§ **EXERCISE DIRECTIONS**
Keep every word of the listing and reproduce it exactly, but set aside any image found there.

━━━━━━

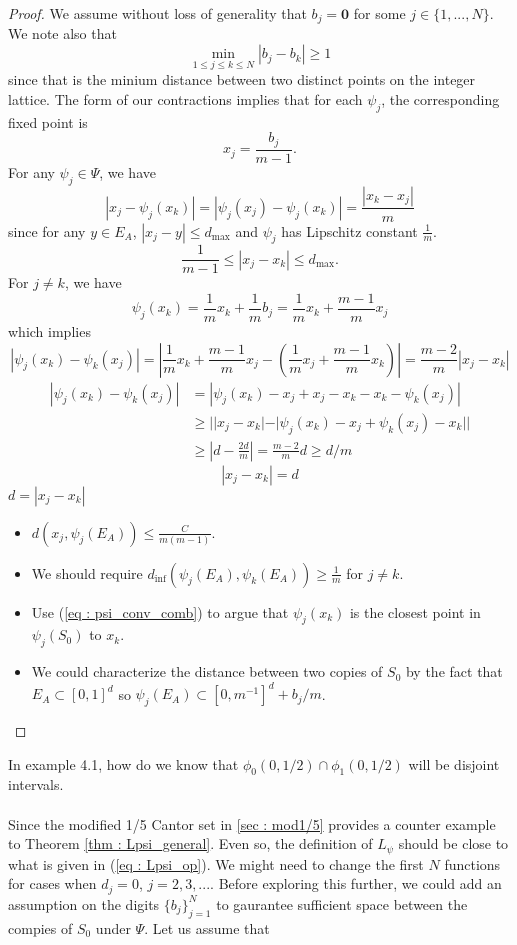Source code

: \documentclass [52pt] {article}
\begin{document}
\begin{proof}
We assume without loss of generality that $b_j = \mathbf{0}$ for some $j\in\{1,...,N\}$.  We note also that 
\[\min_{1\le j\le k\le N}|b_j - b_k| \ge 1\]
since that is the minium distance between two distinct points on the integer lattice.  The form of our contractions implies that for each $\psi_j$, the corresponding fixed point is 
\[x_j = \frac{b_j}{m-1}.\]
For any $\psi_j\in\Psi$, we have
\[|x_j-\psi_j(x_k)|= |\psi_j(x_j) - \psi_j(x_k)| = \frac{|x_k-x_j|}{m}\]
since for any $y\in E_A$, $|x_j-y|\le d_{\max}$ and $\psi_j$ has Lipschitz constant $\frac{1}{m}$.
\[\frac{1}{m-1}\le |x_j-x_k|\le d_{\max}.\]
For $j\not=k$, we have
\begin{equation}\label{eq : psi_conv_comb}
\psi_j(x_k) = \frac{1}{m}x_k+\frac{1}{m}b_j = \frac{1}{m}x_k+\frac{m-1}{m}x_j
\end{equation}
which implies
\[|\psi_j(x_k)-\psi_k(x_j)| = \left|\frac{1}{m}x_k+\frac{m-1}{m}x_j-\left(\frac{1}{m}x_j+\frac{m-1}{m}x_k\right)\right|=\frac{m-2}{m}|x_j-x_k|\]
\[\begin{split}
|\psi_j(x_k) -\psi_k(x_j)|&= |\psi_j(x_k)-x_j+x_j-x_k-x_k-\psi_k(x_j)|\\
&\ge ||x_j-x_k|-|\psi_j(x_k)-x_j +\psi_k(x_j)-x_k||\\
& \ge |d-\frac{2d}{m}| = \frac{m-2}{m}d\ge d/m
\end{split}\]
\[|x_j-x_k|=d\]
$d = |x_j-x_k|$

\begin{itemize}
\item $d(x_j,\psi_j(E_A))\le \frac{C}{m(m-1)}.$
\item We should require $d_{\inf}(\psi_j(E_A),\psi_k(E_A))\ge \frac{1}{m}$ for $j\not= k$.
\item Use (\ref{eq : psi_conv_comb}) to argue that $\psi_j(x_k)$ is the closest point in $\psi_j(S_0)$ to $x_k$.
\item We could characterize the distance between two copies of $S_0$ by the fact that $E_A\subset [0,1]^d$ so $\psi_j(E_A)\subset [0,m^{-1}]^d + b_j/m$.  
\end{itemize}

\end{proof}
In example 4.1, how do we know that $\phi_0(0,1/2)\cap\phi_1(0,1/2)$ will be disjoint intervals.
\\\\
Since the modified 1/5 Cantor set in \ref{sec : mod1/5} provides a counter example to Theorem \ref{thm : Lpsi_general}.  Even so, the definition of $L_\psi$ should be close to what is given in (\ref{eq : Lpsi_op}).  We might need to change the first $N$ functions for cases when $d_j = 0$, $j = 2,3,...$.  Before exploring this further, we could add an assumption on the digits $\{b_j\}_{j=1}^N$ to gaurantee sufficient space between the compies of $S_0$ under $\Psi$.  Let us assume that 
\end{document}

━━━━━━

§ **WRITTEN SOLUTION**
Source code

: \documentclass [52pt] {article}
\begin{document}
\begin{proof}
We assume without loss of generality that $b_j = \mathbf{0}$ for some $j\in\{1,...,N\}$.  We note also that 
\[\min_{1\le j\le k\le N}|b_j - b_k| \ge 1\]
since that is the minium distance between two distinct points on the integer lattice.  The form of our contractions implies that for each $\psi_j$, the corresponding fixed point is 
\[x_j = \frac{b_j}{m-1}.\]
For any $\psi_j\in\Psi$, we have
\[|x_j-\psi_j(x_k)|= |\psi_j(x_j) - \psi_j(x_k)| = \frac{|x_k-x_j|}{m}\]
since for any $y\in E_A$, $|x_j-y|\le d_{\max}$ and $\psi_j$ has Lipschitz constant $\frac{1}{m}$.
\[\frac{1}{m-1}\le |x_j-x_k|\le d_{\max}.\]
For $j\not=k$, we have
\begin{equation}\label{eq : psi_conv_comb}
\psi_j(x_k) = \frac{1}{m}x_k+\frac{1}{m}b_j = \frac{1}{m}x_k+\frac{m-1}{m}x_j
\end{equation}
which implies
\[|\psi_j(x_k)-\psi_k(x_j)| = \left|\frac{1}{m}x_k+\frac{m-1}{m}x_j-\left(\frac{1}{m}x_j+\frac{m-1}{m}x_k\right)\right|=\frac{m-2}{m}|x_j-x_k|\]
\[\begin{split}
|\psi_j(x_k) -\psi_k(x_j)|&= |\psi_j(x_k)-x_j+x_j-x_k-x_k-\psi_k(x_j)|\\
&\ge ||x_j-x_k|-|\psi_j(x_k)-x_j +\psi_k(x_j)-x_k||\\
& \ge |d-\frac{2d}{m}| = \frac{m-2}{m}d\ge d/m
\end{split}\]
\[|x_j-x_k|=d\]
$d = |x_j-x_k|$

\begin{itemize}
\item $d(x_j,\psi_j(E_A))\le \frac{C}{m(m-1)}.$
\item We should require $d_{\inf}(\psi_j(E_A),\psi_k(E_A))\ge \frac{1}{m}$ for $j\not= k$.
\item Use (\ref{eq : psi_conv_comb}) to argue that $\psi_j(x_k)$ is the closest point in $\psi_j(S_0)$ to $x_k$.
\item We could characterize the distance between two copies of $S_0$ by the fact that $E_A\subset [0,1]^d$ so $\psi_j(E_A)\subset [0,m^{-1}]^d + b_j/m$.  
\end{itemize}

\end{proof}
In example 4.1, how do we know that $\phi_0(0,1/2)\cap\phi_1(0,1/2)$ will be disjoint intervals.
\\\\
Since the modified 1/5 Cantor set in \ref{sec : mod1/5} provides a counter example to Theorem \ref{thm : Lpsi_general}.  Even so, the definition of $L_\psi$ should be close to what is given in (\ref{eq : Lpsi_op}).  We might need to change the first $N$ functions for cases when $d_j = 0$, $j = 2,3,...$.  Before exploring this further, we could add an assumption on the digits $\{b_j\}_{j=1}^N$ to gaurantee sufficient space between the compies of $S_0$ under $\Psi$.  Let us assume that 
\end{document}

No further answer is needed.